Themistoklis Diamantopoulos, Michael Roth, Andreas Symeonidis and Ewan Klein
"Software requirements as an application domain for natural language processing"
Language Resources and Evaluation, pp. 1-30, 2017 Feb
Mapping functional requirements first to specifications and then to code is one of the most challenging tasks in software development. Since requirements are commonly written in natural language, they can be prone to ambiguity, incompleteness and inconsistency. Structured semantic representations allow requirements to be translated to formal models, which can be used to detect problems at an early stage of the development process through validation. Storing and querying such models can also facilitate software reuse. Several approaches constrain the input format of requirements to produce specifications, however they usually require considerable human effort in order to adopt domain-specific heuristics and/or controlled languages. We propose a mechanism that automates the mapping of requirements to formal representations using semantic role labeling. We describe the first publicly available dataset for this task, employ a hierarchical framework that allows requirements concepts to be annotated, and discuss how semantic role labeling can be adapted for parsing software requirements.
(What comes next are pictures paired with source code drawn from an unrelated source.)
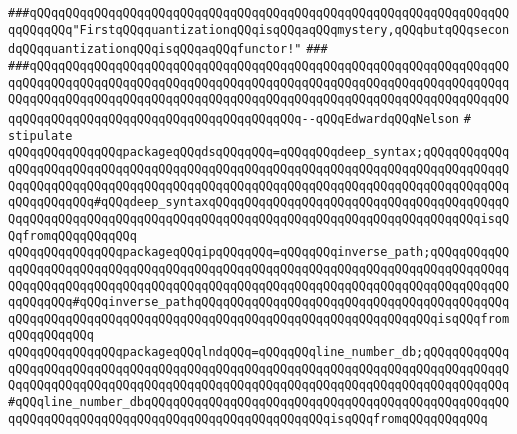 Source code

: \newline
\newline
\newline
\verb|###qQQqqQQqqQQqqQQqqQQqqQQqqQQqqQQqqQQqqQQqqQQqqQQqqQQqqQQqqQQqqQQqqQQqqQQqqQQq"FirstqQQqquantizationqQQqisqQQqaqQQqmystery,qQQqbutqQQqsecondqQQqquantizationqQQqisqQQqaqQQqfunctor!"|\newline
\verb|###|\newline
\verb|###qQQqqQQqqQQqqQQqqQQqqQQqqQQqqQQqqQQqqQQqqQQqqQQqqQQqqQQqqQQqqQQqqQQqqQQqqQQqqQQqqQQqqQQqqQQqqQQqqQQqqQQqqQQqqQQqqQQqqQQqqQQqqQQqqQQqqQQqqQQqqQQqqQQqqQQqqQQqqQQqqQQqqQQqqQQqqQQqqQQqqQQqqQQqqQQqqQQqqQQqqQQqqQQqqQQqqQQqqQQqqQQqqQQqqQQqqQQqqQQqqQQqqQQq--qQQqEdwardqQQqNelson|\newline
\newline
\verb|#|\newline
\newline
\verb|stipulate|\newline
\verb|qQQqqQQqqQQqqQQqpackageqQQqdsqQQqqQQq=qQQqqQQqdeep_syntax;qQQqqQQqqQQqqQQqqQQqqQQqqQQqqQQqqQQqqQQqqQQqqQQqqQQqqQQqqQQqqQQqqQQqqQQqqQQqqQQqqQQqqQQqqQQqqQQqqQQqqQQqqQQqqQQqqQQqqQQqqQQqqQQqqQQqqQQqqQQqqQQqqQQqqQQqqQQqqQQqqQQq#qQQqdeep_syntaxqQQqqQQqqQQqqQQqqQQqqQQqqQQqqQQqqQQqqQQqqQQqqQQqqQQqqQQqqQQqqQQqqQQqqQQqqQQqqQQqqQQqqQQqqQQqqQQqqQQqqQQqqQQqisqQQqfromqQQqqQQqqQQq|\newline
\verb|qQQqqQQqqQQqqQQqpackageqQQqipqQQqqQQq=qQQqqQQqinverse_path;qQQqqQQqqQQqqQQqqQQqqQQqqQQqqQQqqQQqqQQqqQQqqQQqqQQqqQQqqQQqqQQqqQQqqQQqqQQqqQQqqQQqqQQqqQQqqQQqqQQqqQQqqQQqqQQqqQQqqQQqqQQqqQQqqQQqqQQqqQQqqQQqqQQqqQQqqQQqqQQq#qQQqinverse_pathqQQqqQQqqQQqqQQqqQQqqQQqqQQqqQQqqQQqqQQqqQQqqQQqqQQqqQQqqQQqqQQqqQQqqQQqqQQqqQQqqQQqqQQqqQQqqQQqqQQqqQQqisqQQqfromqQQqqQQqqQQq|\newline
\verb|qQQqqQQqqQQqqQQqpackageqQQqlndqQQq=qQQqqQQqline_number_db;qQQqqQQqqQQqqQQqqQQqqQQqqQQqqQQqqQQqqQQqqQQqqQQqqQQqqQQqqQQqqQQqqQQqqQQqqQQqqQQqqQQqqQQqqQQqqQQqqQQqqQQqqQQqqQQqqQQqqQQqqQQqqQQqqQQqqQQqqQQqqQQqqQQqqQQq#qQQqline_number_dbqQQqqQQqqQQqqQQqqQQqqQQqqQQqqQQqqQQqqQQqqQQqqQQqqQQqqQQqqQQqqQQqqQQqqQQqqQQqqQQqqQQqqQQqqQQqqQQqisqQQqfromqQQqqQQqqQQq|\newline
Themistoklis Diamantopoulos and Andreas Symeonidis
Enterprise Information Systems, pp. 1-22, 2017 Dec
Enhancing the requirements elicitation process has always been of added value to software engineers, since it expedites the software lifecycle and reduces errors in the conceptualization phase of software products. The challenge posed to the research community is to construct formal models that are capable of storing requirements from multimodal formats (text and UML diagrams) and promote easy requirements reuse, while at the same time being traceable to allow full control of the system design, as well as comprehensible to software engineers and end users. In this work, we present an approach that enhances requirements reuse while capturing the static (functional requirements, use case diagrams) and dynamic (activity diagrams) view of software projects. Our ontology-based approach allows for reasoning over the stored requirements, while the mining methodologies employed detect incomplete or missing software requirements, this way reducing the effort required for requirements elicitation at an early stage of the project lifecycle.